> **Work instructions**: Determine how many lines in the entries below contain the word "Choices". The reply is that number alone.

^^^^^^^^^^^^^^^^

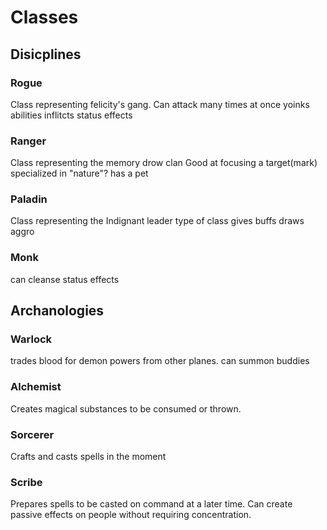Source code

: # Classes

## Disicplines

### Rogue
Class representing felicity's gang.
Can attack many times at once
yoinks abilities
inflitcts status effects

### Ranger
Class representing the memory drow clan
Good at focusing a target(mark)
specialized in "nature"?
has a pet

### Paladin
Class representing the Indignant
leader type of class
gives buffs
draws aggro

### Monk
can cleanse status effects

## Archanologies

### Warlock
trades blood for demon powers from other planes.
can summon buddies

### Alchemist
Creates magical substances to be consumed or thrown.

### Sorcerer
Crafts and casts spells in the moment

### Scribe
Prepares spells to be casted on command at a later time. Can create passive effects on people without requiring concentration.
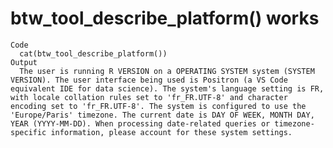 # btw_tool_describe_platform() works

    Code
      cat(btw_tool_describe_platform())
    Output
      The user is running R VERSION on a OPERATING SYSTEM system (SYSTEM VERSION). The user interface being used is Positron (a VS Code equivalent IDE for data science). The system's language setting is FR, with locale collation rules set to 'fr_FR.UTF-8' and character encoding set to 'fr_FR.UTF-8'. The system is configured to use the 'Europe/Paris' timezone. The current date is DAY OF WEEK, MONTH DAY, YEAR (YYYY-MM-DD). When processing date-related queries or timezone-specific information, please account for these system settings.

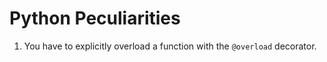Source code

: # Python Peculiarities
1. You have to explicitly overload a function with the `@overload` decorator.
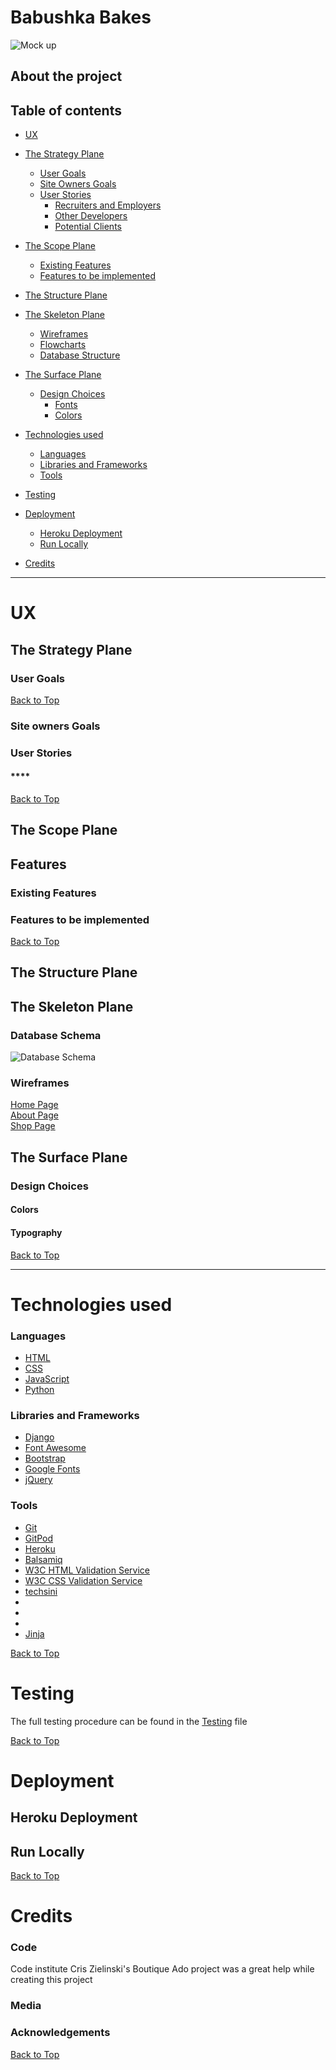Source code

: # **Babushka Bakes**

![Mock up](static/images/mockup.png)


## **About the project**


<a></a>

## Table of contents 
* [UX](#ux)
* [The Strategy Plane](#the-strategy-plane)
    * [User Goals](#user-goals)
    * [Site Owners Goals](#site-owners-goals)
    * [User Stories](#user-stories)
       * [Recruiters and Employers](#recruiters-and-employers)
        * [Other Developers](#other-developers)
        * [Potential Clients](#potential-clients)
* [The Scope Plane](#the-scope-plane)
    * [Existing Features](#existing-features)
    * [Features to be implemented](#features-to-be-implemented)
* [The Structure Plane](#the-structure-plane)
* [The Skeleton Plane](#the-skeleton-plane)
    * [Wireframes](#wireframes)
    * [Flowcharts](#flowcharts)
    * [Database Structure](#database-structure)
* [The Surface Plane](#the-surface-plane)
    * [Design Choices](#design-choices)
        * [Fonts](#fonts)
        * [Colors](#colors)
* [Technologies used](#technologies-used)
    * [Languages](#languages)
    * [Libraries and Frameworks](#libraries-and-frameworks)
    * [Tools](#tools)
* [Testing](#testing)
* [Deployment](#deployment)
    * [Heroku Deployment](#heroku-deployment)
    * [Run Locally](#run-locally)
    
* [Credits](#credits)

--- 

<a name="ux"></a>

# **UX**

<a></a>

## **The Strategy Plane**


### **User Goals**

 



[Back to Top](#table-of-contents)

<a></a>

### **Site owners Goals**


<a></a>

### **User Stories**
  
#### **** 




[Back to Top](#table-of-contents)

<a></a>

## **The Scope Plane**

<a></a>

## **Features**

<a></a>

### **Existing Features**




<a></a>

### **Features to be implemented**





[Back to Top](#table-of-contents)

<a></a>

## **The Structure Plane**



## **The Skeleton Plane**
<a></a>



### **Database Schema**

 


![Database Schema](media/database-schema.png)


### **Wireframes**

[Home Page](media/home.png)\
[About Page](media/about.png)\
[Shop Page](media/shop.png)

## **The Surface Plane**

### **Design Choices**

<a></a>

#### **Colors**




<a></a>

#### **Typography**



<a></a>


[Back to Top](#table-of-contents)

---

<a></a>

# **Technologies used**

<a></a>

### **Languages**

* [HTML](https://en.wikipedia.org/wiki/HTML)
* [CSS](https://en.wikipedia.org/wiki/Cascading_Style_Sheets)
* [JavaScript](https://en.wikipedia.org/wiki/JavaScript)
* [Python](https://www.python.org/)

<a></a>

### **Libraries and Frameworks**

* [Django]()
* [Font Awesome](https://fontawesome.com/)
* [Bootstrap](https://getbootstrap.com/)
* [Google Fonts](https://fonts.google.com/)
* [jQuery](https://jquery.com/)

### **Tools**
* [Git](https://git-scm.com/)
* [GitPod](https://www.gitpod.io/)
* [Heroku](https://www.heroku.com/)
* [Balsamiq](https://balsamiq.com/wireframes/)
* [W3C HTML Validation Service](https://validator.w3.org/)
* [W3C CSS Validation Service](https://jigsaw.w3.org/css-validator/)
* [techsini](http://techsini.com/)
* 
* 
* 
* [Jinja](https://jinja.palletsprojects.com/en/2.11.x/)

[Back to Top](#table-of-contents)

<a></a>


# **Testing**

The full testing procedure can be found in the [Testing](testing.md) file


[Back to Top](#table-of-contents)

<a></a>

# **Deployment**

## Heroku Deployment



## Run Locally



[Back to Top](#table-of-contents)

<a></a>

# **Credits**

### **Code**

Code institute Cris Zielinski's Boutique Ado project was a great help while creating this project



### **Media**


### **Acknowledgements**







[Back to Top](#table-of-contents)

^^^^^^^^^^^^^^^^

> **Finished exercise**: 2